- [Your objective] In the entries that follow, find the line containing "Yield 30 Years](https://finance.yahoo.com/quote/%5ETYX?ltr=1)"; from there, copy every line exactly through the line containing "(1 - 員工分紅市值佔稅後純益比率)".

[Saved entries]
- Opening Delimiter -
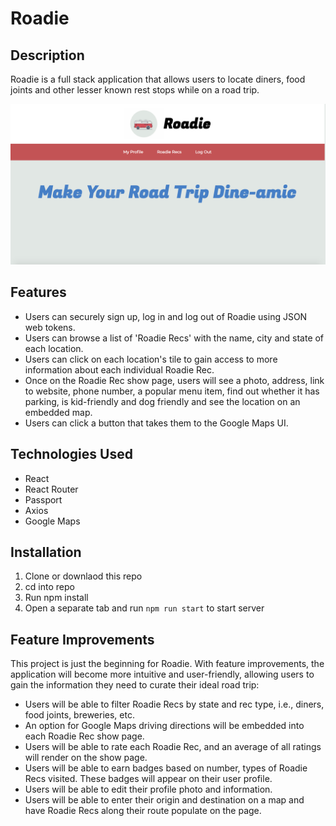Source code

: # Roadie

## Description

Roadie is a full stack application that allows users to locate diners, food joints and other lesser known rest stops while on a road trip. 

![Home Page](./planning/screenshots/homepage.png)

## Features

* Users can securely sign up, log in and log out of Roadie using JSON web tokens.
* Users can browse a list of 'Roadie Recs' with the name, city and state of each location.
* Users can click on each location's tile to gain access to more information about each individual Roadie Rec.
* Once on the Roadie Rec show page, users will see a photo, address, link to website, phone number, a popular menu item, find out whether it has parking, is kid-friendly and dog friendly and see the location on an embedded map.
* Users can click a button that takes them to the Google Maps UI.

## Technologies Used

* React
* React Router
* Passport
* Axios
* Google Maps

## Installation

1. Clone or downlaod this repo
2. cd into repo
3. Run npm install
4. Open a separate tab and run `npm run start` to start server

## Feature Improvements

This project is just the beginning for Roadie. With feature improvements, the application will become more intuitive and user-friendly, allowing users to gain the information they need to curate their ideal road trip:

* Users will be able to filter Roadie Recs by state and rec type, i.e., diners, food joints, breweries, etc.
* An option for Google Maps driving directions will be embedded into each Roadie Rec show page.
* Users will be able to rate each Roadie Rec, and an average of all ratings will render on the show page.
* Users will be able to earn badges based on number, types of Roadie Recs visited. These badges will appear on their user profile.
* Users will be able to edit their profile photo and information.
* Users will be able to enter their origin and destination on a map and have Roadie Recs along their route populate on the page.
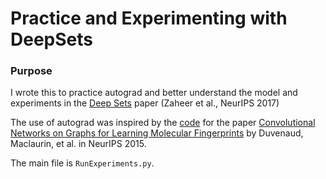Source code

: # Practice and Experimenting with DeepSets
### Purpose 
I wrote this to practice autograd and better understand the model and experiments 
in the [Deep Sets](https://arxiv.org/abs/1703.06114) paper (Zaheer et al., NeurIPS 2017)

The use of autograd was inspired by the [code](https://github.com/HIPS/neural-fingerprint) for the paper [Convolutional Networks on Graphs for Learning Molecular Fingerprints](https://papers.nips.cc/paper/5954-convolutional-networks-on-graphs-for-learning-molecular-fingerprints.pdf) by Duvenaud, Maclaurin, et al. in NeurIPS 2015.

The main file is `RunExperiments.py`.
- Closing Delimiter -
- Opening Delimiter -
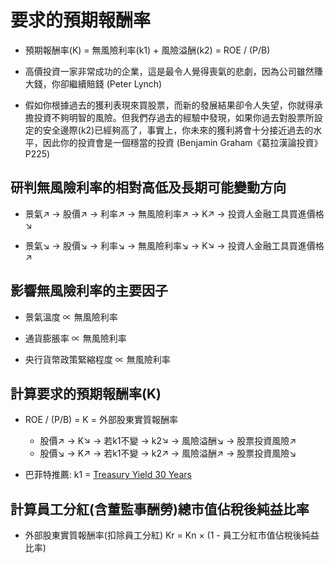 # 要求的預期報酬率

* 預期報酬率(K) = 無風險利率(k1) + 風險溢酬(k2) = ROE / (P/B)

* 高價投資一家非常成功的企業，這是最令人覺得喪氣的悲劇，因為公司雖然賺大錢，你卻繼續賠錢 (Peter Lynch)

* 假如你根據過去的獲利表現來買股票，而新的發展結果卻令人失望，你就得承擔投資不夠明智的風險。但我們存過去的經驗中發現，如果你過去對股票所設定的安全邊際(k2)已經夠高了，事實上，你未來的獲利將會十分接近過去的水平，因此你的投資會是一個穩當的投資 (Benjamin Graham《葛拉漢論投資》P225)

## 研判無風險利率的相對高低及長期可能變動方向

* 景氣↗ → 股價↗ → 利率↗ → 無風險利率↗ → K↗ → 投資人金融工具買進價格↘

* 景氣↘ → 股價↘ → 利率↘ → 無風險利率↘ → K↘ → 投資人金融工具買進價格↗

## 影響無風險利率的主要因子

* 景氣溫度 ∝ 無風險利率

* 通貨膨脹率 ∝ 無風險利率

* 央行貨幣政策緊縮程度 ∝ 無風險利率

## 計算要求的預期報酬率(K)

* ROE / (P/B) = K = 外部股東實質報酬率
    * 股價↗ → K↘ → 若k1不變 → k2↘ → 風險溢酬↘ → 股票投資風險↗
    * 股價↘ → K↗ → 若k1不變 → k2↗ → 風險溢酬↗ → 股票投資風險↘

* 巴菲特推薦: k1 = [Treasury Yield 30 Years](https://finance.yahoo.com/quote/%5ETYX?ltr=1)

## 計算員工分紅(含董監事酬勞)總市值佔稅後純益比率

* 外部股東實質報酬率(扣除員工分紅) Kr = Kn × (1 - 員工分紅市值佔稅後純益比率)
- Closing Delimiter -
- [Exercise solution]
* 巴菲特推薦: k1 = [Treasury Yield 30 Years](https://finance.yahoo.com/quote/%5ETYX?ltr=1)

## 計算員工分紅(含董監事酬勞)總市值佔稅後純益比率

* 外部股東實質報酬率(扣除員工分紅) Kr = Kn × (1 - 員工分紅市值佔稅後純益比率)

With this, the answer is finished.